Categorized | Mark Timmons

Look into the future…

A lot of you didn’t like my take on “The Trade” yesterday.  Tough!  It is what it is.  When you get angry, I know I’m close to the truth.  The fact of the matter is that the Red Sox sent the Dodgers $270 million in contracts and the Sox replaced the production with just $80 million.  Someone asked if I wanted Drew over Ramirez as our SS – OF COURSE NOT!  Ramirez was not part of “the deal.”  Both the Dodgers and Red Sox are in first place, that is true, but I would argue that being in first place has more to do with the $295 million in contracts they acquired for Ryu, Greinke, Ramirez and Puig, than getting A-Gone, Crawford, Punto and Beckett.

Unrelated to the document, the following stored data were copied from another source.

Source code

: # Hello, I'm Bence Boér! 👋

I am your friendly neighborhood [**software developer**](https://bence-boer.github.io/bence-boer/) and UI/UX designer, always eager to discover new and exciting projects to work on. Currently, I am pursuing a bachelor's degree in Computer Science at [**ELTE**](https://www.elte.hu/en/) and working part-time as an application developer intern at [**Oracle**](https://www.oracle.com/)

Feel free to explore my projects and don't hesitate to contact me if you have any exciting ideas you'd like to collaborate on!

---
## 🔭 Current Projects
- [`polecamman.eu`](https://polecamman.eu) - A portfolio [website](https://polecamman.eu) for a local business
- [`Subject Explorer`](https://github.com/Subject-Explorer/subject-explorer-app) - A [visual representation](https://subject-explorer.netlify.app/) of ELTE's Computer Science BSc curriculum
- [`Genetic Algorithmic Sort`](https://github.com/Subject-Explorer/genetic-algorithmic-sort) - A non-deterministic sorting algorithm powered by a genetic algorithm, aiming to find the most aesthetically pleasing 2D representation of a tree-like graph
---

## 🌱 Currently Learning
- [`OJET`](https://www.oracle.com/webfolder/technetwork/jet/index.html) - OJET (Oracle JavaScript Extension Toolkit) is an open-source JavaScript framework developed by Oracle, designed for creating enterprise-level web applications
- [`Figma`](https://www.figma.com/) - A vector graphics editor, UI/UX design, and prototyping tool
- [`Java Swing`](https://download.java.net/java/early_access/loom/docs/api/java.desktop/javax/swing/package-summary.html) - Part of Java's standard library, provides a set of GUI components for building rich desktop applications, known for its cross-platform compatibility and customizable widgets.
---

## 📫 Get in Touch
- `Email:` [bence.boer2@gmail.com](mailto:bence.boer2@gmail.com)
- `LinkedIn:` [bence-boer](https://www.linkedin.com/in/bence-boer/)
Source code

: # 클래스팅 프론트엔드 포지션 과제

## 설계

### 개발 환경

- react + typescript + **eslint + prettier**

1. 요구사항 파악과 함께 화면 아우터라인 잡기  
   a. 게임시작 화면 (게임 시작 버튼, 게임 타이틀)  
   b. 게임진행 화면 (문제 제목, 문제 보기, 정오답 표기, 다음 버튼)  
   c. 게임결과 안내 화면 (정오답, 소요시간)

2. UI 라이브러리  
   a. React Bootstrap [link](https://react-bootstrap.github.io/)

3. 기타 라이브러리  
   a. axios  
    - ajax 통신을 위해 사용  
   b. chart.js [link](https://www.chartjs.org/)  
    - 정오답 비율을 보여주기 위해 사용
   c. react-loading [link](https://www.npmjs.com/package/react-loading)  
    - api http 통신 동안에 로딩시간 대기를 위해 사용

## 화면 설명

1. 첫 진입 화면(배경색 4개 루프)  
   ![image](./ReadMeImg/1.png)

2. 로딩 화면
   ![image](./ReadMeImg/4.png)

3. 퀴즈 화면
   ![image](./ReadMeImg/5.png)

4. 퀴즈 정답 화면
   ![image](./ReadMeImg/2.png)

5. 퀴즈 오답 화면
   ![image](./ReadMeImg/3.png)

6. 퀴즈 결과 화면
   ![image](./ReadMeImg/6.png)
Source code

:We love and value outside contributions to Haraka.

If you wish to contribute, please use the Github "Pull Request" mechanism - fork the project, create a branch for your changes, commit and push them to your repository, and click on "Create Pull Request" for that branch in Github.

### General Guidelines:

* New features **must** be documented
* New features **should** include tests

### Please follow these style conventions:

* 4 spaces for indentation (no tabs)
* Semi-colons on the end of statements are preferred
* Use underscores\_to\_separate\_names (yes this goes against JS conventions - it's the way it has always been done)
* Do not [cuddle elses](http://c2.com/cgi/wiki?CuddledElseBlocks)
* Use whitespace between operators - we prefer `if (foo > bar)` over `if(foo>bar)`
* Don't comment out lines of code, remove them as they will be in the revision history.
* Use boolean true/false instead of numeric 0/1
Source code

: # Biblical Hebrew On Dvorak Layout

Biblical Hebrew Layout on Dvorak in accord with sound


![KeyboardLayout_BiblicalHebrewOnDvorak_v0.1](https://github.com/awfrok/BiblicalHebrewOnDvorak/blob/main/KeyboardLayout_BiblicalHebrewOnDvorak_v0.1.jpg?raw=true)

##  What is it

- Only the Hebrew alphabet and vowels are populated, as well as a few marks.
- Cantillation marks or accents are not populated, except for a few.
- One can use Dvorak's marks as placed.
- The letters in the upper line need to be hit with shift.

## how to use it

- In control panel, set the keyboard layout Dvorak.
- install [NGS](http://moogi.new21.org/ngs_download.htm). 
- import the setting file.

Look, Adrian Gonzalez is a nice guy, but his production has declined and will keep declining.  Punto is a utility guy – they are a dime a dozen (he has done a nice job though and I’d keep him another year).  Maybe Beckett will provide some production, next year… or maybe not, but $17 million is a lot to pay a #5, and Carl Crawford’s contract is a boat anchor, no matter how you spin it.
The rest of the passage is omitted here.